Typically, the tree is constructed using some fixed measure of label similarity, such as term frequency–inverse document frequency (TD-IDF), which identifies terms that predominate in a given text relative to a larger corpus of texts. In most existing label-partitioning approaches, each label ends up in exactly one low-level cluster.

In addition to the assignment of individual labels to multiple clusters, one of the novelties of our work is that the hierarchical tree itself is learned from data in a supervised manner.

To ensure that every label is assigned to all the clusters to which it properly belongs, we could simply assign every label to every cluster. But of course, that would waste the advantage of doing label partitioning in the first place.

Instead, we limit the number of clusters that a given label can be assigned to — in our experiments, we varied the limit from 1 to 6 — and then treat the cluster assignment as an optimization problem. That is, we learn which assignment of labels to which clusters maximizes the performance of the XMC model.

At the beginning of the training procedure, we create a provisional hierarchical tree using TF-IDF. Then we train a matcher on that tree. On the basis of that matcher, we then reassign labels to multiple clusters in a way that maximizes classification accuracy.

This process could be repeated as many times as necessary, but in our experiments, we found that one repetition was enough to secure most of the approach’s performance gains.

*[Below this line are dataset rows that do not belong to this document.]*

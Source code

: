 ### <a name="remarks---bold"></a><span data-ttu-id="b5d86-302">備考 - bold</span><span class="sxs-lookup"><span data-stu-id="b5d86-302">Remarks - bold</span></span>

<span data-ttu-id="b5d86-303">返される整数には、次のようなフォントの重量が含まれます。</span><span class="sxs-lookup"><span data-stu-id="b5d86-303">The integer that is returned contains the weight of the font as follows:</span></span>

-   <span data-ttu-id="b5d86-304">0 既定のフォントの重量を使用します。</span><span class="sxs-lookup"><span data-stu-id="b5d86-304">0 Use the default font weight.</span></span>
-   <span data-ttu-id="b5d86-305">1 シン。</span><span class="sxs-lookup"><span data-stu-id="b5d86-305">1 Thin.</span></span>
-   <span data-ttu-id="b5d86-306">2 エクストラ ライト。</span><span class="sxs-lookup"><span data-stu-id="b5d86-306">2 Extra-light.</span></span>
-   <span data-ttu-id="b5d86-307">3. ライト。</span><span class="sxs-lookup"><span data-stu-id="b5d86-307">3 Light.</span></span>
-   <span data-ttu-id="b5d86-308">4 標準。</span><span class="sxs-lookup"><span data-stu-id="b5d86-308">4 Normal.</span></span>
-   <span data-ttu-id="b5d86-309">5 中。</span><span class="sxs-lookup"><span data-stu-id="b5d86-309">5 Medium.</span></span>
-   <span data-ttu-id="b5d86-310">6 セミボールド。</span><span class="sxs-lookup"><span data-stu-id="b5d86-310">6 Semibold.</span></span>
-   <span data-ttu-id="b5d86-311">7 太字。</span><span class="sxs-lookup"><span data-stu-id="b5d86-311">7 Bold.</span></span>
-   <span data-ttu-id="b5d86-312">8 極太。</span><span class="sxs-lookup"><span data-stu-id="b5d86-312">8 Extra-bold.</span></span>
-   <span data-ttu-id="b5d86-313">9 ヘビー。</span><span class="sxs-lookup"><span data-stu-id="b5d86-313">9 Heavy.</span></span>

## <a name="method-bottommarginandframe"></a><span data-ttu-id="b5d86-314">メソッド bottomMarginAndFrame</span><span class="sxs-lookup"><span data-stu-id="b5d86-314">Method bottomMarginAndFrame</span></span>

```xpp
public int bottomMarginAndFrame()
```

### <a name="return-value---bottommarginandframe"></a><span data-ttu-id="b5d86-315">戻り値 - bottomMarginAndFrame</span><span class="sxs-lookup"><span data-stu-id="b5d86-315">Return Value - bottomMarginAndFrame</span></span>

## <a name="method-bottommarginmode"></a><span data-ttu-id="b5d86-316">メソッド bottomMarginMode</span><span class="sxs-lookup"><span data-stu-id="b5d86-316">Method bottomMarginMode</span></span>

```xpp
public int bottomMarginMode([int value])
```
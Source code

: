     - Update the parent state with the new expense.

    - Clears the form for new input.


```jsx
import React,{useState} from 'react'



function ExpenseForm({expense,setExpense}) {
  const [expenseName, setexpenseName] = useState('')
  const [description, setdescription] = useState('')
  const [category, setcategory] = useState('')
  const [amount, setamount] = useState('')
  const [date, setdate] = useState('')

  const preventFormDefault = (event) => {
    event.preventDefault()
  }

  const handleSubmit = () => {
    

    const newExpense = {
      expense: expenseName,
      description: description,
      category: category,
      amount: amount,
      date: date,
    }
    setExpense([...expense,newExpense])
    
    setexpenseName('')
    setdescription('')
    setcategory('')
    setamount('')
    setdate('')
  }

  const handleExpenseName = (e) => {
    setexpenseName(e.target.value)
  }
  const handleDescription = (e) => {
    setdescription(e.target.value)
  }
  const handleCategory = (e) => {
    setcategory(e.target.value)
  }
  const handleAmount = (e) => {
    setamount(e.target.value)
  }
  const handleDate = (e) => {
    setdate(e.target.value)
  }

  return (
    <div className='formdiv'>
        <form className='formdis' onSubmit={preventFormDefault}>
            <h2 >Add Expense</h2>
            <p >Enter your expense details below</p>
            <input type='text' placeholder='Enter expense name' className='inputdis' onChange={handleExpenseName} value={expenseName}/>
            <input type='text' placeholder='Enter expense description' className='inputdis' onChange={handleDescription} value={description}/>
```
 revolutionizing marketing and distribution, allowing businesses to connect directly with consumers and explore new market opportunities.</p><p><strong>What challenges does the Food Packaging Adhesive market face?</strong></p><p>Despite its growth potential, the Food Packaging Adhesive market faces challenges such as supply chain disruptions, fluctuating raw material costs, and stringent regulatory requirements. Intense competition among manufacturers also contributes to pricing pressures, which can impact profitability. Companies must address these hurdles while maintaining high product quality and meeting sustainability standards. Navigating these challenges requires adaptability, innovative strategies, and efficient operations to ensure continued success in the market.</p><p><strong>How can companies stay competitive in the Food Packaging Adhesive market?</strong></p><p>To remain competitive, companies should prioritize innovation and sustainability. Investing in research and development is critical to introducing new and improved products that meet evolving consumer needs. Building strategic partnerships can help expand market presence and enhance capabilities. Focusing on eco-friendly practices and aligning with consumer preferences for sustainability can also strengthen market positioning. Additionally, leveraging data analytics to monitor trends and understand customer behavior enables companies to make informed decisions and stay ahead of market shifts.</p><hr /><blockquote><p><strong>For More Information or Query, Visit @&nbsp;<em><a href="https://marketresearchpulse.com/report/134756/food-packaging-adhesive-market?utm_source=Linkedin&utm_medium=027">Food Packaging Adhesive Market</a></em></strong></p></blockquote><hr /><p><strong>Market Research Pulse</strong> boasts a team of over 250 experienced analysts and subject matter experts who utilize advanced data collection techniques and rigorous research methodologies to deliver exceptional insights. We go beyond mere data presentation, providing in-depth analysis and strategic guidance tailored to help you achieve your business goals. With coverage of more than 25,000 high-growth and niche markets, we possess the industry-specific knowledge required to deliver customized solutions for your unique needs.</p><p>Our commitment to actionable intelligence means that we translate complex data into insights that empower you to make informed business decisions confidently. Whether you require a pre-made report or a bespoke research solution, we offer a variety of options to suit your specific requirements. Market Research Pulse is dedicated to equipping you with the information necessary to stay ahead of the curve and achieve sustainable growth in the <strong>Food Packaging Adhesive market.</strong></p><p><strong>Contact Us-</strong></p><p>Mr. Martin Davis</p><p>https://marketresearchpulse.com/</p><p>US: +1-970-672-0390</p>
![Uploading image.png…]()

In our experiments, we compared our approach to nine earlier approaches, using six metrics across four datasets. Of the resulting 24 measurements, our approach achieved the highest score on 21, second place on two.

Multiresolution Transformer fine-tuning

PECOS comes with a number of built-in tools for performing all three steps in our XMC pipeline: label partitioning, matching, and ranking. At KDD 2020, we described our Transformer-based approach to matching, X-Transformer, which can be used with PECOS or with other XMC approaches.

The initial PECOS release also came with a recursive linear matching model, XR-linear, which learns to match inputs to clusters using the same iterative strategy that we use to build hierarchical trees: first XR-linear performs a coarse-grained matching, then a finer-grained matching, and so on. The “R” in XR-linear stands for “recursive”.

In our second NeurIPS paper, we combine these two approaches to create XR-Transformer, a recursive, Transformer-based matcher. On the Amazon-3M dataset, a standard benchmark in the XMC field that consists of products sorted into three million product categories (the label space), training an X-Transformer matcher takes 23 days on eight GPUs; training an XR-Transformer matcher takes only 29 hours — with a significant improvement in accuracy.

To train an XR-Transformer matcher, we begin as we did in the label disentanglement work, with a hierarchical label tree based on TF-IDF features. For each layer of the tree, we jointly train a Transformer-based encoder and a linear ranker, which uses both the Transformer model embedding and the TF-IDF features as the basis for assigning an input to a particular cluster in the next layer down the tree.

Once the Transformer-based encoder has been trained at every level of the tree, we concatenate its final label embeddings with the TF-IDF features and, on that basis, produce a new label tree. Then, for each level of the tree, we train new linear rankers with the concatenated features as inputs.

We tested our approach on six public datasets, whose output space ranged from about 4,000 labels to the three million of Amazon-3M. We compared our approach to 11 predecessors on three metrics (precision at 1, 3, and 5, or the number of relevant results among the top one, three, and five labels returned).

On the three datasets with 4,000 to 31,000 labels, XR-Transformer achieved the highest score on five of nine measures. But on the three datasets with 500,000 or more labels, it achieved the highest scores across the board, by a significant margin.